---------- Records supplied ----------

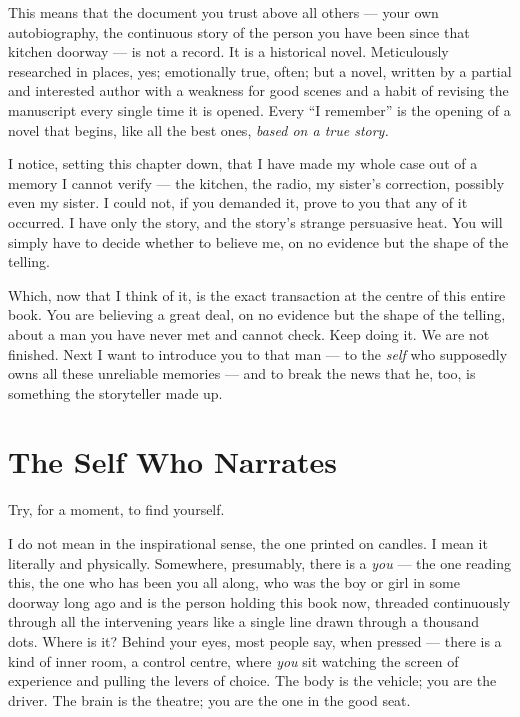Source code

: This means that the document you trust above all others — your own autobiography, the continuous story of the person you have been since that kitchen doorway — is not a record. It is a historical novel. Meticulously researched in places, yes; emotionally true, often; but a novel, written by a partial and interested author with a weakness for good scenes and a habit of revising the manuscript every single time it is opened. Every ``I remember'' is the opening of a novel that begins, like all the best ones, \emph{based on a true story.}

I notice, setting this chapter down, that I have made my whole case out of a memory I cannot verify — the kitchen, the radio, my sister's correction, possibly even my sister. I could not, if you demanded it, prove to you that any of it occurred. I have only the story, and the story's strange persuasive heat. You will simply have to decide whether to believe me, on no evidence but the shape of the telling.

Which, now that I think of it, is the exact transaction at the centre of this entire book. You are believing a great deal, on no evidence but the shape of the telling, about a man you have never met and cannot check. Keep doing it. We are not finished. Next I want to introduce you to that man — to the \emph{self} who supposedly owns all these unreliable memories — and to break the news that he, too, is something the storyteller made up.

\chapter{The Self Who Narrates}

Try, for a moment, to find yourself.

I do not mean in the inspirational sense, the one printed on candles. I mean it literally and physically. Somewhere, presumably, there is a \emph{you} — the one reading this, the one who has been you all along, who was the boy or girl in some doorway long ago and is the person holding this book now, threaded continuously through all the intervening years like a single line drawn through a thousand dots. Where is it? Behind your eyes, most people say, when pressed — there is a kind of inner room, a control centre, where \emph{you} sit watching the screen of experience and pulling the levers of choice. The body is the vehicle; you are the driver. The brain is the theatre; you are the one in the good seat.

----------

**Problem description:**
Quote the data exactly, leaving every image out of the copy.

**Written response:**
Source code

: This means that the document you trust above all others — your own autobiography, the continuous story of the person you have been since that kitchen doorway — is not a record. It is a historical novel. Meticulously researched in places, yes; emotionally true, often; but a novel, written by a partial and interested author with a weakness for good scenes and a habit of revising the manuscript every single time it is opened. Every ``I remember'' is the opening of a novel that begins, like all the best ones, \emph{based on a true story.}

I notice, setting this chapter down, that I have made my whole case out of a memory I cannot verify — the kitchen, the radio, my sister's correction, possibly even my sister. I could not, if you demanded it, prove to you that any of it occurred. I have only the story, and the story's strange persuasive heat. You will simply have to decide whether to believe me, on no evidence but the shape of the telling.

Which, now that I think of it, is the exact transaction at the centre of this entire book. You are believing a great deal, on no evidence but the shape of the telling, about a man you have never met and cannot check. Keep doing it. We are not finished. Next I want to introduce you to that man — to the \emph{self} who supposedly owns all these unreliable memories — and to break the news that he, too, is something the storyteller made up.

\chapter{The Self Who Narrates}

Try, for a moment, to find yourself.

I do not mean in the inspirational sense, the one printed on candles. I mean it literally and physically. Somewhere, presumably, there is a \emph{you} — the one reading this, the one who has been you all along, who was the boy or girl in some doorway long ago and is the person holding this book now, threaded continuously through all the intervening years like a single line drawn through a thousand dots. Where is it? Behind your eyes, most people say, when pressed — there is a kind of inner room, a control centre, where \emph{you} sit watching the screen of experience and pulling the levers of choice. The body is the vehicle; you are the driver. The brain is the theatre; you are the one in the good seat.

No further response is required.